◆ TASK PROMPT
Where an image appears, leave it out; otherwise repeat the data exactly.

_ _ _ _ _ _ _

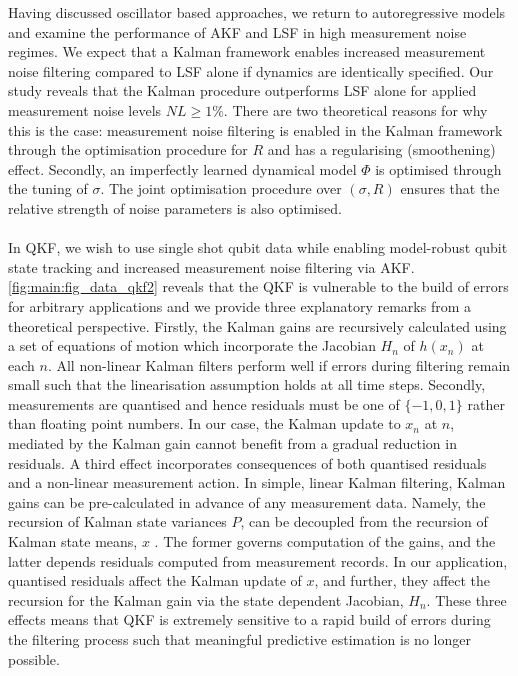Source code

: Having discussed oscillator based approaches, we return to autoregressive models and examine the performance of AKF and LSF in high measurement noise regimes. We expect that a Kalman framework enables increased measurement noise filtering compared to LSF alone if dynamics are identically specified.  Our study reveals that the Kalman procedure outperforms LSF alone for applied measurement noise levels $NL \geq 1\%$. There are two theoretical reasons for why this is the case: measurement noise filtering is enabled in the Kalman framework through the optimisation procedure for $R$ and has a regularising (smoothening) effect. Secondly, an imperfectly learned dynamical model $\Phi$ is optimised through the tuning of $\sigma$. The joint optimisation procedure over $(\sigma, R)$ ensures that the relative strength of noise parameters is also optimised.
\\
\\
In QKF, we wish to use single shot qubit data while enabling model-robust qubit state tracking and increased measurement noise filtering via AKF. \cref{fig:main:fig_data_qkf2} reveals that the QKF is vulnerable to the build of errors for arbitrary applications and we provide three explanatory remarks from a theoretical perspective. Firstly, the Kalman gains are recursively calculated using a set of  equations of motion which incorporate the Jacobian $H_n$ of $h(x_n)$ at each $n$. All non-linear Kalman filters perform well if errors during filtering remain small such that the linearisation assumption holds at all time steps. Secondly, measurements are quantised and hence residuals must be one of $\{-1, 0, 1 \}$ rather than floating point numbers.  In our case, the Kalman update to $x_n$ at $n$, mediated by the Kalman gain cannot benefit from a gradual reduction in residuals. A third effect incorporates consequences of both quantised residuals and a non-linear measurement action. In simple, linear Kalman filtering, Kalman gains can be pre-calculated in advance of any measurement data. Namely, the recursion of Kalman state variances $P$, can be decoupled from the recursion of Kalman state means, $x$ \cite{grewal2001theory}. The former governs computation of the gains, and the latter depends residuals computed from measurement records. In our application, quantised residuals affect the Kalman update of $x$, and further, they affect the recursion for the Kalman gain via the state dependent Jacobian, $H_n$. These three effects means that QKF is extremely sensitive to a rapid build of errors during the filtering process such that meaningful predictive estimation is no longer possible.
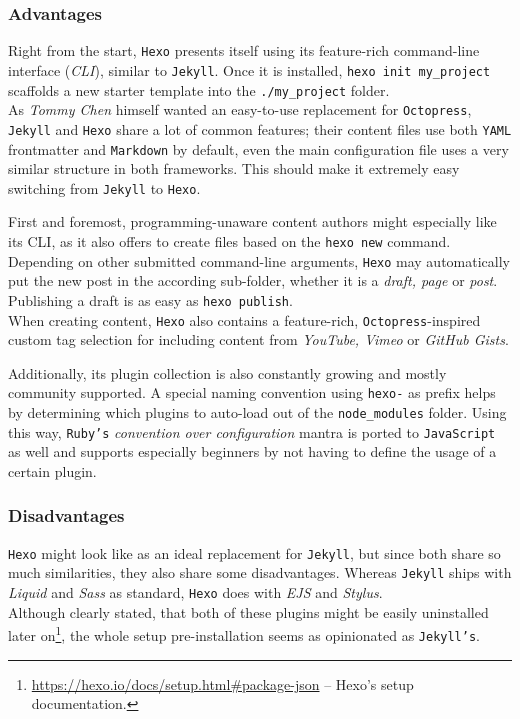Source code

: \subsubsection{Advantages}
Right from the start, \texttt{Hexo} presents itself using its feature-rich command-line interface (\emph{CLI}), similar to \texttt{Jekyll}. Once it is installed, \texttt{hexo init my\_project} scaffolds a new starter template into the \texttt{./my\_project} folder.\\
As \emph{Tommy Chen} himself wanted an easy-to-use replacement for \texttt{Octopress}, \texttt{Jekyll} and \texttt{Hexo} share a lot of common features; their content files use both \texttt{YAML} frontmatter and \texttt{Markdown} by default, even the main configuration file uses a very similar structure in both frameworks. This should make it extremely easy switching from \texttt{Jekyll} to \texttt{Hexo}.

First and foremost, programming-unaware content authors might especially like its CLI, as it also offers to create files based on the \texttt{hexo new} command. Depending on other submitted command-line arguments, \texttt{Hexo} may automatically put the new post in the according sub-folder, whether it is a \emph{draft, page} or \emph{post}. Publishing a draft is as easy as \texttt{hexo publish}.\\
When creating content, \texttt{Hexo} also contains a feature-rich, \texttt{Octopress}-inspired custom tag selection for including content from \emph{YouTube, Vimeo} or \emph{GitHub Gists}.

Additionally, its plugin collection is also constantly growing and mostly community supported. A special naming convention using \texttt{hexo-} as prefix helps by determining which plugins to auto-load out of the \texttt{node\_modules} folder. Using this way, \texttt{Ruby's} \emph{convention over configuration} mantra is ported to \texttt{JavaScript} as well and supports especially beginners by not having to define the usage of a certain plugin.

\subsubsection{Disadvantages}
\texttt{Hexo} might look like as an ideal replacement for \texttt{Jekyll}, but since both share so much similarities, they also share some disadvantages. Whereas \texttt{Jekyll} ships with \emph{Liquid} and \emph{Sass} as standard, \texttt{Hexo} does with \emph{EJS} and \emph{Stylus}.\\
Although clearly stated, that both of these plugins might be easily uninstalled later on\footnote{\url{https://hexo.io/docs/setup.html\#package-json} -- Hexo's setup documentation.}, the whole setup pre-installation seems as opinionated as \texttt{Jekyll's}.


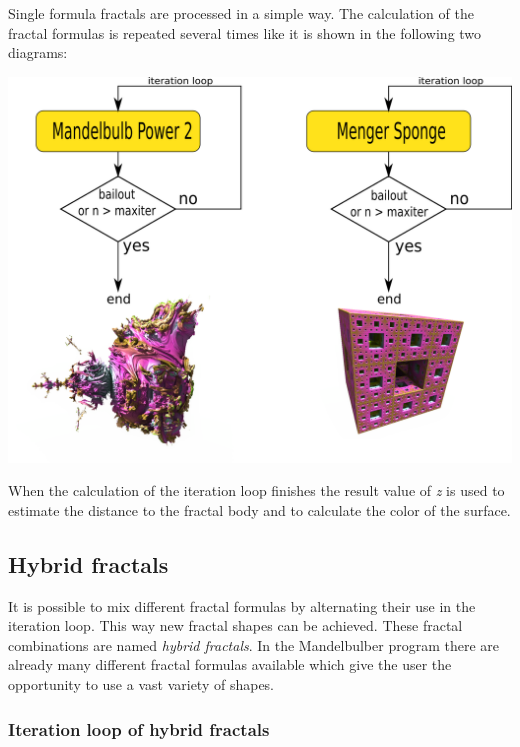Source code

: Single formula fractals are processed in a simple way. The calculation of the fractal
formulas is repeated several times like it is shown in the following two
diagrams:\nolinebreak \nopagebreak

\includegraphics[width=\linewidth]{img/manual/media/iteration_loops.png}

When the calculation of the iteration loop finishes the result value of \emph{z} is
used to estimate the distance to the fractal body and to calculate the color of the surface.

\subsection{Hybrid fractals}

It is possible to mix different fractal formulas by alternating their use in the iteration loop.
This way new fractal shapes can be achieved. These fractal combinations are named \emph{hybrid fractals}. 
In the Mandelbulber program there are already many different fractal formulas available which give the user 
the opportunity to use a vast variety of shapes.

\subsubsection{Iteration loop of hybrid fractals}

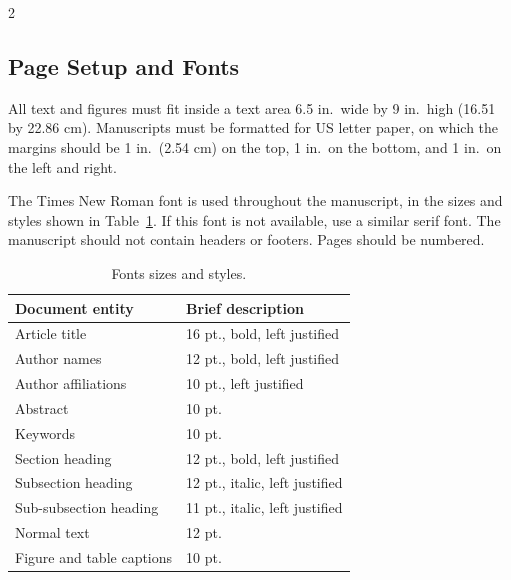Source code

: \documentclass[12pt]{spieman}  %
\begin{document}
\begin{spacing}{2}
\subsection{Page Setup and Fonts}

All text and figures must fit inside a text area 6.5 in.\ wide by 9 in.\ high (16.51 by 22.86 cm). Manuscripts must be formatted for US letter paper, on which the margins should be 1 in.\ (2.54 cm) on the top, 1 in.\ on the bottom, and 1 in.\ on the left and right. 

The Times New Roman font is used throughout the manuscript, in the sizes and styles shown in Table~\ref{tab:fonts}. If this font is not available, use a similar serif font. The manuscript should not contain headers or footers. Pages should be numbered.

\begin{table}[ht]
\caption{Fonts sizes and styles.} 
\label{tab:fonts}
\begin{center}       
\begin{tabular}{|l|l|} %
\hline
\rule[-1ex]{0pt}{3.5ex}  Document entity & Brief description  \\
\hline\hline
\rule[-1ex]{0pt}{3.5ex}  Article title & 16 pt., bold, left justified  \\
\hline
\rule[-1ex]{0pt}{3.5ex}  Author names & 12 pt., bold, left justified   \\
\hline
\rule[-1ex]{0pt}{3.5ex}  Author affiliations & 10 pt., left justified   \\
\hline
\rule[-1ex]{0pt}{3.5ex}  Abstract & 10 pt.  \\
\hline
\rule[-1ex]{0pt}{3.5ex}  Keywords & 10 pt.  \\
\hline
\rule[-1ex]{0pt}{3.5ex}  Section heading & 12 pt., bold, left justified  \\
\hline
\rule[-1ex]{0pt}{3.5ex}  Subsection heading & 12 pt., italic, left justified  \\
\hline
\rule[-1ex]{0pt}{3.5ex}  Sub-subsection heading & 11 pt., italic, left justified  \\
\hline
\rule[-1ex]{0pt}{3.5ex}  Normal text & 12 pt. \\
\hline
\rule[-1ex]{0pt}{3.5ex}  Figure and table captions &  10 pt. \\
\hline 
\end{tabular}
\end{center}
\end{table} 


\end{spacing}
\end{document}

_ _ _ _ _ _ _

◆ TASK ANSWER
Source code

: Having discussed oscillator based approaches, we return to autoregressive models and examine the performance of AKF and LSF in high measurement noise regimes. We expect that a Kalman framework enables increased measurement noise filtering compared to LSF alone if dynamics are identically specified.  Our study reveals that the Kalman procedure outperforms LSF alone for applied measurement noise levels $NL \geq 1\%$. There are two theoretical reasons for why this is the case: measurement noise filtering is enabled in the Kalman framework through the optimisation procedure for $R$ and has a regularising (smoothening) effect. Secondly, an imperfectly learned dynamical model $\Phi$ is optimised through the tuning of $\sigma$. The joint optimisation procedure over $(\sigma, R)$ ensures that the relative strength of noise parameters is also optimised.
\\
\\
In QKF, we wish to use single shot qubit data while enabling model-robust qubit state tracking and increased measurement noise filtering via AKF. \cref{fig:main:fig_data_qkf2} reveals that the QKF is vulnerable to the build of errors for arbitrary applications and we provide three explanatory remarks from a theoretical perspective. Firstly, the Kalman gains are recursively calculated using a set of  equations of motion which incorporate the Jacobian $H_n$ of $h(x_n)$ at each $n$. All non-linear Kalman filters perform well if errors during filtering remain small such that the linearisation assumption holds at all time steps. Secondly, measurements are quantised and hence residuals must be one of $\{-1, 0, 1 \}$ rather than floating point numbers.  In our case, the Kalman update to $x_n$ at $n$, mediated by the Kalman gain cannot benefit from a gradual reduction in residuals. A third effect incorporates consequences of both quantised residuals and a non-linear measurement action. In simple, linear Kalman filtering, Kalman gains can be pre-calculated in advance of any measurement data. Namely, the recursion of Kalman state variances $P$, can be decoupled from the recursion of Kalman state means, $x$ \cite{grewal2001theory}. The former governs computation of the gains, and the latter depends residuals computed from measurement records. In our application, quantised residuals affect the Kalman update of $x$, and further, they affect the recursion for the Kalman gain via the state dependent Jacobian, $H_n$. These three effects means that QKF is extremely sensitive to a rapid build of errors during the filtering process such that meaningful predictive estimation is no longer possible.
Source code

: \subsubsection{Advantages}
Right from the start, \texttt{Hexo} presents itself using its feature-rich command-line interface (\emph{CLI}), similar to \texttt{Jekyll}. Once it is installed, \texttt{hexo init my\_project} scaffolds a new starter template into the \texttt{./my\_project} folder.\\
As \emph{Tommy Chen} himself wanted an easy-to-use replacement for \texttt{Octopress}, \texttt{Jekyll} and \texttt{Hexo} share a lot of common features; their content files use both \texttt{YAML} frontmatter and \texttt{Markdown} by default, even the main configuration file uses a very similar structure in both frameworks. This should make it extremely easy switching from \texttt{Jekyll} to \texttt{Hexo}.

First and foremost, programming-unaware content authors might especially like its CLI, as it also offers to create files based on the \texttt{hexo new} command. Depending on other submitted command-line arguments, \texttt{Hexo} may automatically put the new post in the according sub-folder, whether it is a \emph{draft, page} or \emph{post}. Publishing a draft is as easy as \texttt{hexo publish}.\\
When creating content, \texttt{Hexo} also contains a feature-rich, \texttt{Octopress}-inspired custom tag selection for including content from \emph{YouTube, Vimeo} or \emph{GitHub Gists}.

Additionally, its plugin collection is also constantly growing and mostly community supported. A special naming convention using \texttt{hexo-} as prefix helps by determining which plugins to auto-load out of the \texttt{node\_modules} folder. Using this way, \texttt{Ruby's} \emph{convention over configuration} mantra is ported to \texttt{JavaScript} as well and supports especially beginners by not having to define the usage of a certain plugin.

\subsubsection{Disadvantages}
\texttt{Hexo} might look like as an ideal replacement for \texttt{Jekyll}, but since both share so much similarities, they also share some disadvantages. Whereas \texttt{Jekyll} ships with \emph{Liquid} and \emph{Sass} as standard, \texttt{Hexo} does with \emph{EJS} and \emph{Stylus}.\\
Although clearly stated, that both of these plugins might be easily uninstalled later on\footnote{\url{https://hexo.io/docs/setup.html\#package-json} -- Hexo's setup documentation.}, the whole setup pre-installation seems as opinionated as \texttt{Jekyll's}.


Source code

: Single formula fractals are processed in a simple way. The calculation of the fractal
formulas is repeated several times like it is shown in the following two
diagrams:\nolinebreak \nopagebreak

\includegraphics[width=\linewidth]{img/manual/media/iteration_loops.png}

When the calculation of the iteration loop finishes the result value of \emph{z} is
used to estimate the distance to the fractal body and to calculate the color of the surface.

\subsection{Hybrid fractals}

It is possible to mix different fractal formulas by alternating their use in the iteration loop.
This way new fractal shapes can be achieved. These fractal combinations are named \emph{hybrid fractals}. 
In the Mandelbulber program there are already many different fractal formulas available which give the user 
the opportunity to use a vast variety of shapes.

\subsubsection{Iteration loop of hybrid fractals}

Source code

: \documentclass[12pt]{spieman}  %
\begin{document}
\begin{spacing}{2}
\subsection{Page Setup and Fonts}

All text and figures must fit inside a text area 6.5 in.\ wide by 9 in.\ high (16.51 by 22.86 cm). Manuscripts must be formatted for US letter paper, on which the margins should be 1 in.\ (2.54 cm) on the top, 1 in.\ on the bottom, and 1 in.\ on the left and right. 

The Times New Roman font is used throughout the manuscript, in the sizes and styles shown in Table~\ref{tab:fonts}. If this font is not available, use a similar serif font. The manuscript should not contain headers or footers. Pages should be numbered.

\begin{table}[ht]
\caption{Fonts sizes and styles.} 
\label{tab:fonts}
\begin{center}       
\begin{tabular}{|l|l|} %
\hline
\rule[-1ex]{0pt}{3.5ex}  Document entity & Brief description  \\
\hline\hline
\rule[-1ex]{0pt}{3.5ex}  Article title & 16 pt., bold, left justified  \\
\hline
\rule[-1ex]{0pt}{3.5ex}  Author names & 12 pt., bold, left justified   \\
\hline
\rule[-1ex]{0pt}{3.5ex}  Author affiliations & 10 pt., left justified   \\
\hline
\rule[-1ex]{0pt}{3.5ex}  Abstract & 10 pt.  \\
\hline
\rule[-1ex]{0pt}{3.5ex}  Keywords & 10 pt.  \\
\hline
\rule[-1ex]{0pt}{3.5ex}  Section heading & 12 pt., bold, left justified  \\
\hline
\rule[-1ex]{0pt}{3.5ex}  Subsection heading & 12 pt., italic, left justified  \\
\hline
\rule[-1ex]{0pt}{3.5ex}  Sub-subsection heading & 11 pt., italic, left justified  \\
\hline
\rule[-1ex]{0pt}{3.5ex}  Normal text & 12 pt. \\
\hline
\rule[-1ex]{0pt}{3.5ex}  Figure and table captions &  10 pt. \\
\hline 
\end{tabular}
\end{center}
\end{table} 


\end{spacing}
\end{document}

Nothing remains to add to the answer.